Saved data entries:

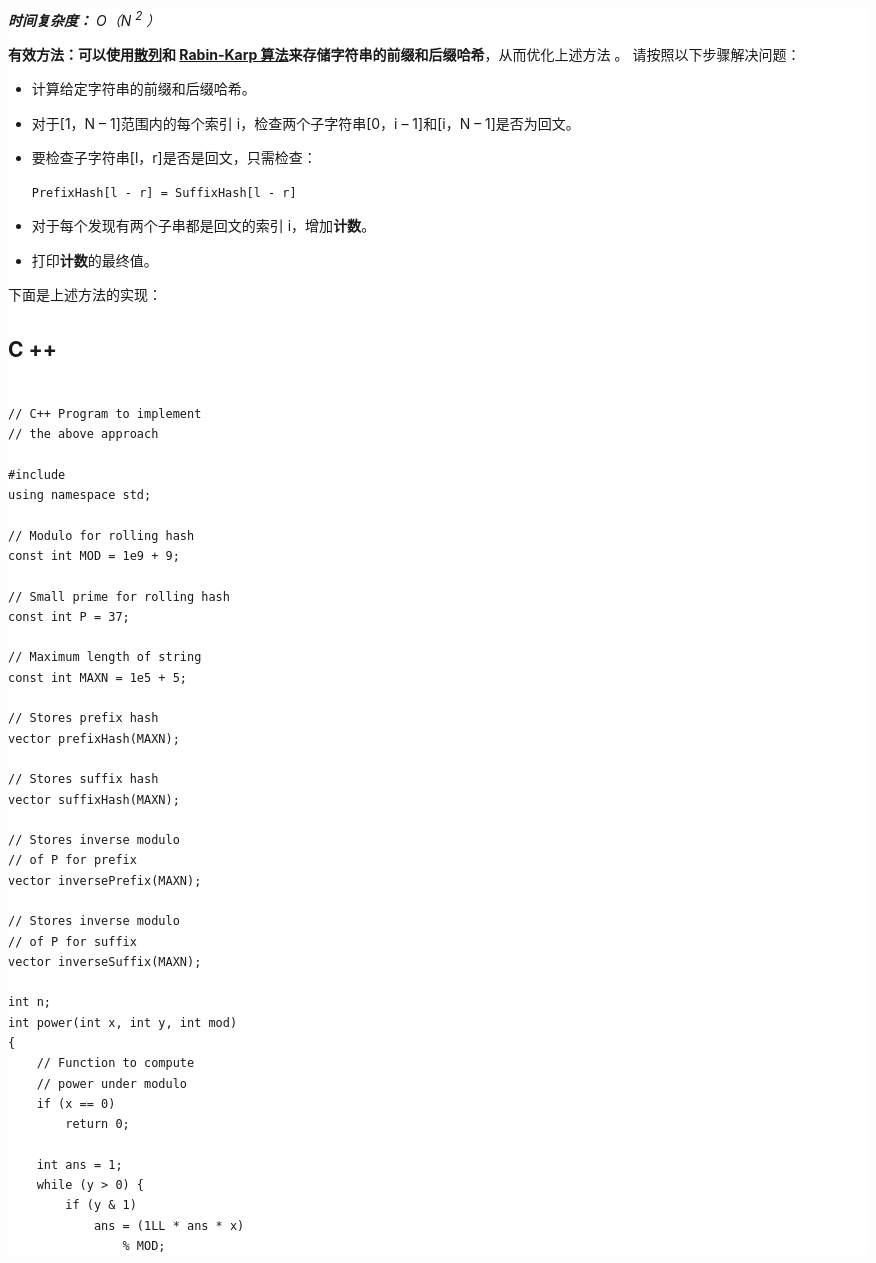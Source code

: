 ***时间复杂度：** O（N <sup>2</sup> ）*

**有效方法：**可以使用[散列](https://www.geeksforgeeks.org/hashing-data-structure/)和 [Rabin-Karp 算法](https://www.geeksforgeeks.org/rabin-karp-algorithm-for-pattern-searching/)来存储字符串的**前缀和后缀哈希**，从而优化上述方法 。 请按照以下步骤解决问题：

*   计算给定字符串的前缀和后缀哈希。
*   对于[1，N – 1]范围内的每个索引 i，检查两个子字符串[0，i – 1]和[i，N – 1]是否为回文。
*   要检查子字符串[l，r]是否是回文，只需检查：

    ```
    PrefixHash[l - r] = SuffixHash[l - r]

    ```

*   对于每个发现有两个子串都是回文的索引 i，增加**计数**。
*   打印**计数**的最终值。

下面是上述方法的实现：

## C ++

```

// C++ Program to implement 
// the above approach 

#include  
using namespace std; 

// Modulo for rolling hash 
const int MOD = 1e9 + 9; 

// Small prime for rolling hash 
const int P = 37; 

// Maximum length of string 
const int MAXN = 1e5 + 5; 

// Stores prefix hash 
vector prefixHash(MAXN); 

// Stores suffix hash 
vector suffixHash(MAXN); 

// Stores inverse modulo 
// of P for prefix 
vector inversePrefix(MAXN); 

// Stores inverse modulo 
// of P for suffix 
vector inverseSuffix(MAXN); 

int n; 
int power(int x, int y, int mod) 
{ 
    // Function to compute 
    // power under modulo 
    if (x == 0) 
        return 0; 

    int ans = 1; 
    while (y > 0) { 
        if (y & 1) 
            ans = (1LL * ans * x) 
                % MOD; 
```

| What this task involves |
Find the lines above holding the word "const" and show them.

| Task output |
const int MOD = 1e9 + 9; 
const int P = 37; 
const int MAXN = 1e5 + 5; 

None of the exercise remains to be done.